(Dataset extract)

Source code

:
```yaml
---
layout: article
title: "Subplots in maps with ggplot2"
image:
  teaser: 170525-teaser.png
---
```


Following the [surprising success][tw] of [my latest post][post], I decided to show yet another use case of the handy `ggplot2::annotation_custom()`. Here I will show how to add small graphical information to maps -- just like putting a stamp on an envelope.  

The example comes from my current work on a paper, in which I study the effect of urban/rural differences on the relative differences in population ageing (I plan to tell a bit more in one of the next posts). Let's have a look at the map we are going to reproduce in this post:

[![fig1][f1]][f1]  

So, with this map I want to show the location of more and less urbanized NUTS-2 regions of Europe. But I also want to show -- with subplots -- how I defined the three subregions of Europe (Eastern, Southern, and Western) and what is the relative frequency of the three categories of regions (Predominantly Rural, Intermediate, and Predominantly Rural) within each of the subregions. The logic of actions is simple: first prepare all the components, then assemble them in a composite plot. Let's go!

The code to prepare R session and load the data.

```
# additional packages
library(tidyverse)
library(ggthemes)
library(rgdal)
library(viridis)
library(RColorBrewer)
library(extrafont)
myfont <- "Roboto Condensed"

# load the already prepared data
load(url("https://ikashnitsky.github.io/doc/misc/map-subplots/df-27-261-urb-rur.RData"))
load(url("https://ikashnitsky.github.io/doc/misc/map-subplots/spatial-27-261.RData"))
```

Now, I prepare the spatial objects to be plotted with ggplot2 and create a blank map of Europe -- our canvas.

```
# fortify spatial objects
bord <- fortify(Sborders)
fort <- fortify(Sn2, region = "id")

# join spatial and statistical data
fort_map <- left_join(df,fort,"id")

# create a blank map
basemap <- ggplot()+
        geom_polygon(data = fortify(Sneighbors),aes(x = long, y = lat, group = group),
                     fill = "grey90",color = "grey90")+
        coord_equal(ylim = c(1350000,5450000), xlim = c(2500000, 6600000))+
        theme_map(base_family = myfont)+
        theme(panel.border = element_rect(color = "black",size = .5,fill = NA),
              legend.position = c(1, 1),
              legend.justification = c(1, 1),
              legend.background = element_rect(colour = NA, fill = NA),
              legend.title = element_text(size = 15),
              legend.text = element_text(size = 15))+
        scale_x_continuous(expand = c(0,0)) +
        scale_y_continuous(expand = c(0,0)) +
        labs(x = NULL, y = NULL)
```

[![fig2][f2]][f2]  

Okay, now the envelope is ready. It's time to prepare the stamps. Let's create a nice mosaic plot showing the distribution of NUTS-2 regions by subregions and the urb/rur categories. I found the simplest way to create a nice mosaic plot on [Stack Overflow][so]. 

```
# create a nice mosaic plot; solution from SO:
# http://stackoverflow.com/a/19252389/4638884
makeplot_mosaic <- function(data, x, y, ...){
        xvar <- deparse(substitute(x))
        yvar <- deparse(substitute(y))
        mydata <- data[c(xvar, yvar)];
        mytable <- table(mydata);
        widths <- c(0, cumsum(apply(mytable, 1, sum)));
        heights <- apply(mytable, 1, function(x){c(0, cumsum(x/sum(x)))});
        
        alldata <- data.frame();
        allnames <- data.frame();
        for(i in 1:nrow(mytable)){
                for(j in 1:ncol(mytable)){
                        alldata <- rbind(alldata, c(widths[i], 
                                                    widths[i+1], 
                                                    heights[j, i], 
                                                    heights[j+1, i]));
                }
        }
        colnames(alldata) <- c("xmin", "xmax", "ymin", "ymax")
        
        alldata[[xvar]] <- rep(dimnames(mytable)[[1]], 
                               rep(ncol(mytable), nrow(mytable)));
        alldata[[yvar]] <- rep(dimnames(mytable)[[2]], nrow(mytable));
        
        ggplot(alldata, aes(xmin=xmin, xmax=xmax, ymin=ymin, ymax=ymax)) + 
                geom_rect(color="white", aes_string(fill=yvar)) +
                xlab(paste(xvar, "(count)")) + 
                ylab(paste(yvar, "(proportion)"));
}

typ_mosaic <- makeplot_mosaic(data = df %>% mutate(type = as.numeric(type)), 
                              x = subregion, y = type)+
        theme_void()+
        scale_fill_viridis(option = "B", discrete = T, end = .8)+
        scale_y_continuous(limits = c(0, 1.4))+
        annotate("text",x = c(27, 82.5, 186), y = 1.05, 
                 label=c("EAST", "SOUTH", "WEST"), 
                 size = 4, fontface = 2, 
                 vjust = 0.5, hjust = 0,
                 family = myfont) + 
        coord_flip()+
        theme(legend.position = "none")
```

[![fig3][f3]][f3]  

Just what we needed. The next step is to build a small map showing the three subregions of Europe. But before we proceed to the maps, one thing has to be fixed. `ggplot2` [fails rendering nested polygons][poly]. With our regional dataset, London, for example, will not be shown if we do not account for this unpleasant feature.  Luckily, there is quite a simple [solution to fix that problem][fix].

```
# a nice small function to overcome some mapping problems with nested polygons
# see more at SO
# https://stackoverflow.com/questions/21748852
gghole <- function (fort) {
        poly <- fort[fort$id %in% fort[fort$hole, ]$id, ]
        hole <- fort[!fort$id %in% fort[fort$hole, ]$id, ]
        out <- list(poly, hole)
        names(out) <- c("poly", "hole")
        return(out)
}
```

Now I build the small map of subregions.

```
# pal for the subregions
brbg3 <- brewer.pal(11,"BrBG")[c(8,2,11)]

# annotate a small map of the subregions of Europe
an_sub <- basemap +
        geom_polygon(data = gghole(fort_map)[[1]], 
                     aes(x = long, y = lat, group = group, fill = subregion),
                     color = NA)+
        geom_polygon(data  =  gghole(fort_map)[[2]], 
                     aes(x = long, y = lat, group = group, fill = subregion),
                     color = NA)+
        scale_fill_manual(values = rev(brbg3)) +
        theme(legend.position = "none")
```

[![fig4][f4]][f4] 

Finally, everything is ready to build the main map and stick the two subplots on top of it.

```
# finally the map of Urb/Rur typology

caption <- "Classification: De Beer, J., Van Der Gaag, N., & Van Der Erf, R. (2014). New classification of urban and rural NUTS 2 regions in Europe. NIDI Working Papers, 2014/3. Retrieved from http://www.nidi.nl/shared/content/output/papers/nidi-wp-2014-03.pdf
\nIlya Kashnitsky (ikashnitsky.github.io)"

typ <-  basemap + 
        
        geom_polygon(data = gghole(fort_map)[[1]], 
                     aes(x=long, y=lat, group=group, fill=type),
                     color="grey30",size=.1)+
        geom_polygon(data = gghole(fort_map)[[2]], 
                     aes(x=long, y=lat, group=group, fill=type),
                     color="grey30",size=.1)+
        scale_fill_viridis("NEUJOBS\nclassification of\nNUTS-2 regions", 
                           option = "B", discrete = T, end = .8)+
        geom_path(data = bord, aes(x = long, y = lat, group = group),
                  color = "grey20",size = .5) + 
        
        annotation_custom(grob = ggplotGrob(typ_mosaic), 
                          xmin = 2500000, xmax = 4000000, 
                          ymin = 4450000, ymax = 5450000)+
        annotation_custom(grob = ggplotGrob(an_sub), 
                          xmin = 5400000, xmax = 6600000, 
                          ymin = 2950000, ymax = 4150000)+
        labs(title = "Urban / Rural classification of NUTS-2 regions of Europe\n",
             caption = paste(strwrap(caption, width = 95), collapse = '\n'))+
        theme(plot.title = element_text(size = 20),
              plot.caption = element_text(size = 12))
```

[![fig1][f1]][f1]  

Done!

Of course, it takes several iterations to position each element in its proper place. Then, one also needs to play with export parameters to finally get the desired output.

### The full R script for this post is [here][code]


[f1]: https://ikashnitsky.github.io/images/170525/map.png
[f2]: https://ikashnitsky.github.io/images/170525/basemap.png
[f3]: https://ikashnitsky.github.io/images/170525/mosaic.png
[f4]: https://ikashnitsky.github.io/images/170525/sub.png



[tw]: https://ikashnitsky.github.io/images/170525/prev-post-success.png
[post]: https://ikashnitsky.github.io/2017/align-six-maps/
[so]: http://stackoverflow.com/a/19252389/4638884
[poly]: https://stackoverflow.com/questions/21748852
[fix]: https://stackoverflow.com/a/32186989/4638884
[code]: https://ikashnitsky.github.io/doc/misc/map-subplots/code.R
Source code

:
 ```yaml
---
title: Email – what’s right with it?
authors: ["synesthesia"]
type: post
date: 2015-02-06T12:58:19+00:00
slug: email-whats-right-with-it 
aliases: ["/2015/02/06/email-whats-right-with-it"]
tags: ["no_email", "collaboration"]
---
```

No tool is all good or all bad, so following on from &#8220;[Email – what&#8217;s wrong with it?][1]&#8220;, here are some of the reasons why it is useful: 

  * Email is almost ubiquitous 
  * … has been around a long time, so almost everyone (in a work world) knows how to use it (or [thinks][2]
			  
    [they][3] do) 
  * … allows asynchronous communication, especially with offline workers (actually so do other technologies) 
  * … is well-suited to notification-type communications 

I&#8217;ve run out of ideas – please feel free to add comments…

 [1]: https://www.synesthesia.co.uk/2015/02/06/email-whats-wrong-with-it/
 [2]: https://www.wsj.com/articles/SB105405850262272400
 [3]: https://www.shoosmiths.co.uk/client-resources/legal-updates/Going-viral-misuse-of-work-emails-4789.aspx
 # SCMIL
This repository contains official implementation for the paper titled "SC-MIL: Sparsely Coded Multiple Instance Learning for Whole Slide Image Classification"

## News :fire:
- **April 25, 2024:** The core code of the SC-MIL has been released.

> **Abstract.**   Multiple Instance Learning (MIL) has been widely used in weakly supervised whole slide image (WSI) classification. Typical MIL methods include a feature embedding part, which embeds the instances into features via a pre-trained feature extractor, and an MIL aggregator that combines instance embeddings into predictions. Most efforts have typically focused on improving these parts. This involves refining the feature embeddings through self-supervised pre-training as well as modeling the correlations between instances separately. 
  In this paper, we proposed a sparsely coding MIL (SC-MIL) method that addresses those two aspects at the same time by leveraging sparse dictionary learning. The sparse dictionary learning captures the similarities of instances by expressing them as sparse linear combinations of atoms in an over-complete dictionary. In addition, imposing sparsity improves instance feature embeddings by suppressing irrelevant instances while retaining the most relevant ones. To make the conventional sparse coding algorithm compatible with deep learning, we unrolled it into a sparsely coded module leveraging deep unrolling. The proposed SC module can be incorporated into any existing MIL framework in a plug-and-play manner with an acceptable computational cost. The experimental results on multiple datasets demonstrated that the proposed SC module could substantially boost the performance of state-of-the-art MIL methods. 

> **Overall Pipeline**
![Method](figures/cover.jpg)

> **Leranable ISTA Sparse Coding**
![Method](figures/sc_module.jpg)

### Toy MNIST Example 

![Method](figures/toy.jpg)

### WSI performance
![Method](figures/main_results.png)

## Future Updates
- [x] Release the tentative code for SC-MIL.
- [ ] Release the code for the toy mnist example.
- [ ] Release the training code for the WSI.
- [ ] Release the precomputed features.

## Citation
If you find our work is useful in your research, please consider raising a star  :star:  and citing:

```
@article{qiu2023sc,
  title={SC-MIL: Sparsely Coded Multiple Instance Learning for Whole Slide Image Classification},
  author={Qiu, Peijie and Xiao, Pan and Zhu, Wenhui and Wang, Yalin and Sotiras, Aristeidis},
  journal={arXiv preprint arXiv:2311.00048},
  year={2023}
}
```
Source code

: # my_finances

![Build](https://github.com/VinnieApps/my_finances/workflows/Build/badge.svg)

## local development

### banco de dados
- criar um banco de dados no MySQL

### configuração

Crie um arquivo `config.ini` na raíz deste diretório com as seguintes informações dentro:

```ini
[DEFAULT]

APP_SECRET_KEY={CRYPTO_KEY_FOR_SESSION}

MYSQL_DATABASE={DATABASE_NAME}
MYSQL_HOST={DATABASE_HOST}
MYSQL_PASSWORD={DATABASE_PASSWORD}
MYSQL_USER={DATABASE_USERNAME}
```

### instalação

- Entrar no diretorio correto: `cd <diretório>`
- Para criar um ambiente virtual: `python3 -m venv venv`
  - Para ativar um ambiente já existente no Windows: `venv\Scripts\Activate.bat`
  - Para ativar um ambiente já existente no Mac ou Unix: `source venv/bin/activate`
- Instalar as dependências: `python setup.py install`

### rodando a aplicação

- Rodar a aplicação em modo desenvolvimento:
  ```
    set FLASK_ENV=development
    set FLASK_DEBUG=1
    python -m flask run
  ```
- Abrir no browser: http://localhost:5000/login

(End Dataset extract)

## Exercise aim
Match on "caption" and copy out every line of the entries that contains it.

## Final answer
caption <- "Classification: De Beer, J., Van Der Gaag, N., & Van Der Erf, R. (2014). New classification of urban and rural NUTS 2 regions in Europe. NIDI Working Papers, 2014/3. Retrieved from http://www.nidi.nl/shared/content/output/papers/nidi-wp-2014-03.pdf
             caption = paste(strwrap(caption, width = 95), collapse = '\n'))+
              plot.caption = element_text(size = 12))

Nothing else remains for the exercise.